Bu alanla çalışmak stresi azaltmanıza ve vücudunuzu gençleştirmenize yardımcı
olabilir.
Modern bilimin, hipofiz ve epifiz bezlerinin bölümlerinin embriyoda
ağzın çatı damağındaki hücrelerden oluştuğunu keşfetmesi de
ilginçtir; böylece biyoloji ve çakraolojinin kesiştiğini görürüz.

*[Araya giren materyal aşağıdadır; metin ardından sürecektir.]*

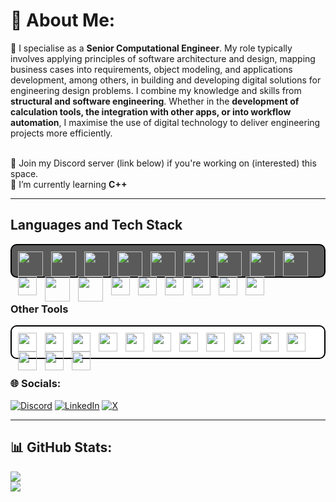 # 💫 About Me:
🔭 I specialise as a **Senior Computational Engineer**. My role typically involves applying principles of software architecture and design, mapping business cases into requirements, object modeling, and applications development, among others, in building and developing digital solutions for engineering design problems. I combine my knowledge and skills from **structural and software engineering**. Whether in the **development of calculation tools, the integration with other apps, or into workflow automation**, I maximise the use of digital technology to deliver engineering projects more efficiently.

<br>💬 Join my Discord server (link below) if you're working on (interested) this space.
<br>🌱 I’m currently learning **C++**

---

## Languages and Tech Stack
<div style="background-color: #5a5a5a; padding: 10px; height: 30px; border: 2px solid #000; border-radius: 10px">

<img align="left" alt="" width="40px" style="padding-right:10px;" src="https://cdn.jsdelivr.net/gh/devicons/devicon@latest/icons/javascript/javascript-original.svg" />
<img align="left" alt="" width="40px" style="padding-right:10px;" src="https://cdn.jsdelivr.net/gh/devicons/devicon@latest/icons/nodejs/nodejs-original.svg" />
<img align="left" alt="" width="40px" style="padding-right:10px;" src="https://cdn.jsdelivr.net/gh/devicons/devicon@latest/icons/python/python-original.svg" />
<img align="left" alt="" width="40px" style="padding-right:10px;" src="https://cdn.jsdelivr.net/gh/devicons/devicon@latest/icons/c/c-original.svg" />
<img align="left" alt="" width="40px" style="padding-right:10px;" src="https://cdn.jsdelivr.net/gh/devicons/devicon@latest/icons/solidity/solidity-original.svg" />
<img align="left" alt="" width="40px" style="padding-right:10px;" src="https://cdn.jsdelivr.net/gh/devicons/devicon@latest/icons/html5/html5-original.svg" />
<img align="left" alt="" width="40px" style="padding-right:10px;" src="https://cdn.jsdelivr.net/gh/devicons/devicon@latest/icons/css3/css3-original.svg" />

<img align="left" alt="" width="40px" style="padding-right:10px;" src="https://cdn.jsdelivr.net/gh/devicons/devicon@latest/icons/vuejs/vuejs-original.svg" />
<img align="left" alt="" width="40px" style="padding-right:10px;" src="https://cdn.jsdelivr.net/gh/devicons/devicon@latest/icons/express/express-original.svg" />
<img align="left" alt="" width="30px" style="padding-right:10px;" src="https://cdn.jsdelivr.net/gh/devicons/devicon@latest/icons/threejs/threejs-original.svg" />
<img align="left" alt="" width="40px" style="padding-right:10px;" src="https://cdn.jsdelivr.net/gh/devicons/devicon@latest/icons/postgresql/postgresql-original.svg" />
<img align="left" alt="" width="40px" style="padding-right:10px;" src="https://cdn.jsdelivr.net/gh/devicons/devicon@latest/icons/amazonwebservices/amazonwebservices-original-wordmark.svg" />

<img align="left" alt="" width="30px" style="padding-right:10px;" src="https://cdn.jsdelivr.net/gh/devicons/devicon@latest/icons/sqlite/sqlite-original.svg" />
<img align="left" alt="" width="30px" style="padding-right:10px;" src="https://cdn.jsdelivr.net/gh/devicons/devicon@latest/icons/jquery/jquery-original-wordmark.svg" />
<img align="left" alt="" width="30px" style="padding-right:10px;" src="https://cdn.jsdelivr.net/gh/devicons/devicon@latest/icons/react/react-original.svg" />
<img align="left" alt="" width="30px" style="padding-right:10px;" src="https://cdn.jsdelivr.net/gh/devicons/devicon@latest/icons/tailwindcss/tailwindcss-original.svg" />


<img align="left" alt="" width="30px" style="padding-right:10px;" src="https://cdn.jsdelivr.net/gh/devicons/devicon@latest/icons/matlab/matlab-original.svg" />

<img align="left" alt="" width="30px" style="padding-right:10px;" src="https://cdn.jsdelivr.net/gh/devicons/devicon@latest/icons/bash/bash-original.svg" />

</div>
<br>

### Other Tools
<div style="background-color: white; padding: 10px; height: 30px; border: 2px solid #000; border-radius: 10px; width: auto;">

<img align="left" alt="" width="30px" style="padding-right:10px;" src="https://cdn.jsdelivr.net/gh/devicons/devicon@latest/icons/npm/npm-original-wordmark.svg" />
<img align="left" alt="" width="30px" style="padding-right:10px;" src="https://cdn.jsdelivr.net/gh/devicons/devicon@latest/icons/webpack/webpack-original.svg" />
<img align="left" alt="" width="30px" style="padding-right:10px;" src="https://cdn.jsdelivr.net/gh/devicons/devicon@latest/icons/postman/postman-original.svg" />
<img align="left" alt="" width="30px" style="padding-right:10px;" src="https://cdn.jsdelivr.net/gh/devicons/devicon@latest/icons/git/git-original.svg" />
<img align="left" alt="" width="30px" style="padding-right:10px;" src="https://cdn.jsdelivr.net/gh/devicons/devicon@latest/icons/githubactions/githubactions-original.svg" />
<img align="left" alt="" width="30px" style="padding-right:10px;" src="https://cdn.jsdelivr.net/gh/devicons/devicon@latest/icons/azuredevops/azuredevops-original.svg" />

<img align="left" alt="" width="30px" style="padding-right:10px;" src="https://cdn.jsdelivr.net/gh/devicons/devicon@latest/icons/jira/jira-original-wordmark.svg" />
<img align="left" alt="" width="30px" style="padding-right:10px;" src="https://cdn.jsdelivr.net/gh/devicons/devicon@latest/icons/confluence/confluence-original.svg" />
<img align="left" alt="" width="30px" style="padding-right:10px;" src="https://cdn.jsdelivr.net/gh/devicons/devicon@latest/icons/swagger/swagger-original.svg" />
<img align="left" alt="" width="30px" style="padding-right:10px;" src="https://cdn.jsdelivr.net/gh/devicons/devicon@latest/icons/yaml/yaml-original.svg" />
<img align="left" alt="" width="30px" style="padding-right:10px;" src="https://cdn.jsdelivr.net/gh/devicons/devicon@latest/icons/pandas/pandas-original.svg" />
<img align="left" alt="" width="30px" style="padding-right:10px;" src="https://cdn.jsdelivr.net/gh/devicons/devicon@latest/icons/numpy/numpy-original.svg" />

<img align="left" alt="" width="30px" style="padding-right:10px;" src="https://cdn.jsdelivr.net/gh/devicons/devicon@latest/icons/firebase/firebase-original.svg" />
<img align="left" alt="" width="30px" style="padding-right:10px;" src="https://cdn.jsdelivr.net/gh/devicons/devicon@latest/icons/inkscape/inkscape-original.svg" />
</div>

##

### 🌐 Socials:
[![Discord](https://img.shields.io/badge/Discord-%237289DA.svg?logo=discord&logoColor=white)](https://discord.gg/AUJjtJBS) [![LinkedIn](https://img.shields.io/badge/LinkedIn-%230077B5.svg?logo=linkedin&logoColor=white)](https://www.linkedin.com/in/enricomiguelldalistan/) [![X](https://img.shields.io/badge/X-black.svg?logo=X&logoColor=white)](https://x.com/Enrico_Miguel)

---
## 📊 GitHub Stats:
![](https://github-readme-stats.vercel.app/api?username=Icomanman&theme=dracula&hide_border=false&include_all_commits=false&count_private=false)<br/>
![](https://github-readme-streak-stats.herokuapp.com/?user=Icomanman&theme=dracula&hide_border=false)<br/>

Bu mudrada yer alan adımları uygulamak istiyorsanız, bunlar aşağıdaki


gibidir:
• Dilinizi yukarı ve arkaya doğru yuvarlayın, böylece alt yüzey üst
damağınızla temas eder. Gerilmeden mümkün olduğunca geriye doğru
gerin.
• İçine doğru nefes alın, boğazınızın arkasından bir horlama sesi çıkarın ve
sonra nefes verin.
Ağzınızda biriken tükürüğü yutun. Rahatsız hissediyorsanız, dilinizi bir
saniye serbest bırakın ve tekrar bağlanın. Nefeslerinizi dakikada beş
veya altıya indirirken, bu tekniği bir seferde beş ila on dakika
boyunca uygulayabilirsiniz. Acı bir tat, zehirlerin salgılandığını
gösterir ve o sırada bu uygulamadan uzak durmanız gerekir.20
Gezegene hükmetme

Zihinsel aktivite ve öğrenme gezegeni olan Merkür, beşinci çakrayı yönetir.

Granthi (Düğüm)
Beşinci çakra ile ilişkili hiçbir granthi yoktur.
Sezgisel Yetenekler
SIDDHI
Niteliklere hakim olmaya atıfta bulunan Hindu terimi veyatattvalar, bu
çakranın akashi - dharana. Bu seviyede, bir yogi dört Veda'nın bilgisine
sahiptir ve tüm evren yok olsa bile yok olmaz. O da olurtrikalajnani:
geçmiş, şimdi ve gelecek hakkında bilgili.
Sayısız diğerlerisiddhis,veya vishuddha ile ilişkili doğaüstü güçler
arasında duruişiti, açlık ve susuzluktan kurtulma,lagima (havaya
yükselme), süper işitme, uzayda seyahat etme yeteneği ve elementlere ve
beş bedensel duyuya hakim olma. Bu çakranın aktivasyonu ile yoginin
bilgisi, belagat gücü ve hipnoz gibi başkalarını ikna etme yeteneği artar.21
CGEÇİCİGIFT'ler
Bunlar şunları içerebilir: ahiret iletişimi (ölen kişiyle iletişim), otomatik
yazma (trans durumunda bir mesaj yazma), bibliomancy (bir kitaptan
pasajları yorumlama), kanallık (kişinin vücudu aracılığıyla bir mesaj iletme),
duruişiti (psişik işitme) mesajlar), şeytan çıkarma (ruhlardan birini serbest
bırakma), hipnoz, medyumluk (bir ruha kanal olma), megagnomi (hipnotik
durumda psişik duyuları kullanma), telepati (başkasının düşüncelerini
duyma), zenoglosi (sizin konuştuğunuz bir dili konuşma yeteneği)
bilmiyorum) ve diğer çakralarla bağlantılı olarak durugörü (net tatma) ve
şekil değiştirme (bir yüzün bir ortama bindirilmesi).
İnce Vücut Ortakları
rsevinçliAÜRİKFIELDANDiTSFUNCTIONS
Beşinci aurik katman, dördüncü aurik alanın üzerinde, vücut yüzeyinin yaklaşık iki
fit üzerinde bulunur ve bölümlerde gösterilir.20ve32.
SEKONDERCHAKRAŞ
Daha yüksek çakralarla bağlantılı birkaç "gizli çakra" vardır ve bunların çoğu
vishuddha ile bağlantılıdır. Lalana (talu veya talana olarak da adlandırılır), boğazın
hemen üzerinde, burun ağzının tabanında yer alır. Ayrıca bindu viserga, beynin üst
kısmında, başın arkasına doğru yer alır. Hindu keşişlerinin genellikle bir tutam saç
tuttuğu yer burasıdır. Vishuddha çakra ile bu iki çakra bir üçgen oluşturur.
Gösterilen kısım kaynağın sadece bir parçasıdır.